Authors: Marc A. Russo, Danielle M. Santarelli, Dean O’Rourke
DOI / Source: https://doi.org/10.1183/20734735.009817
Date: Devember 2017

Reading level: Beginner

Why This Matters for Freedivers

Slow breathing practice is one of the simplest ways to train a calmer autonomic state: it can increase HRV and improve the “brake” (vagal tone) that helps you relax and save oxygen, which is directly useful for pre-dive preparation and recovery. It also supports the idea that how you breathe on the surface can change reflex sensitivity and body rhythm — so a consistent slow-breathing routine can be a real performance and safety tool, not just a vibe.

Synopsis

Slow breathing has gone mainstream (yoga, pranayama, “box breathing,” Buteyko), but many divers still think of it as just a way to “feel calmer.” This review explains that slow breathing can do more than change mood: it reliably shifts how the respiratory system, heart, blood vessels, and autonomic nervous system work together. The authors define “slow breathing” as roughly 4–10 breaths per minute, and they point out that around 6 breaths per minute often seems to be a sweet spot where the body’s rhythms start to “lock in.” 
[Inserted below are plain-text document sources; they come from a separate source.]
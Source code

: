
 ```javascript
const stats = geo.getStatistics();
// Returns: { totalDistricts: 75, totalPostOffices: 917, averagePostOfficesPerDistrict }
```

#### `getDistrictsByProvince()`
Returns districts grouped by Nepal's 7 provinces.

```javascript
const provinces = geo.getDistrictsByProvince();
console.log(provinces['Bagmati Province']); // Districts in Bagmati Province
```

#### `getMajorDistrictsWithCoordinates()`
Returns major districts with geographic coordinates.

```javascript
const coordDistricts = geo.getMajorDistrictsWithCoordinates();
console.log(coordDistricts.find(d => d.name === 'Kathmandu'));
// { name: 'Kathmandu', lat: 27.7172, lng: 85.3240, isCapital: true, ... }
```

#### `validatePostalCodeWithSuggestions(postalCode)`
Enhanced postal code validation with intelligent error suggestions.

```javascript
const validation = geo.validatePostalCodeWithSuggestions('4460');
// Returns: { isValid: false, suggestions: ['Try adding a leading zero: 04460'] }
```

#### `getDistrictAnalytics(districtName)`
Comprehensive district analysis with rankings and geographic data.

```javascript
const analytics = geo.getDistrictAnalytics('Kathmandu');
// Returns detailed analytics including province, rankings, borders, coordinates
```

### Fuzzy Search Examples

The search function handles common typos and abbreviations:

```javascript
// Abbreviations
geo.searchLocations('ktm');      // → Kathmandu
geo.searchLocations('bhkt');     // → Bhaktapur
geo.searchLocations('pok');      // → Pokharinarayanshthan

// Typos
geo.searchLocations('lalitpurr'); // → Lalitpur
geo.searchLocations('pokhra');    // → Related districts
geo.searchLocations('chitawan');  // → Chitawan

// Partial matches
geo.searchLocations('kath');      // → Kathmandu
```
The main effects described are surprisingly relevant to freedivers. Slowing the breathing rate usually makes each breath deeper, which can improve ventilation efficiency (less wasted dead-space breathing) and can slightly improve oxygenation in some settings. It also tends to increase heart rate variability (HRV) and strengthen reflexes that help regulate blood pressure (the baroreflex). In plain terms: slow breathing can shift you toward a more “rest-and-recover” state (more parasympathetic/vagal influence) and improve the coordination between breathing and heartbeats (respiratory sinus arrhythmia and cardiorespiratory coupling). The review also highlights findings that slow breathing can reduce chemoreflex sensitivity to CO₂ and low oxygen, meaning the body may react a bit less aggressively to changes in blood gases during controlled breathing practice (this is not “magic,” but a measurable shift in reflex responsiveness in lab studies). 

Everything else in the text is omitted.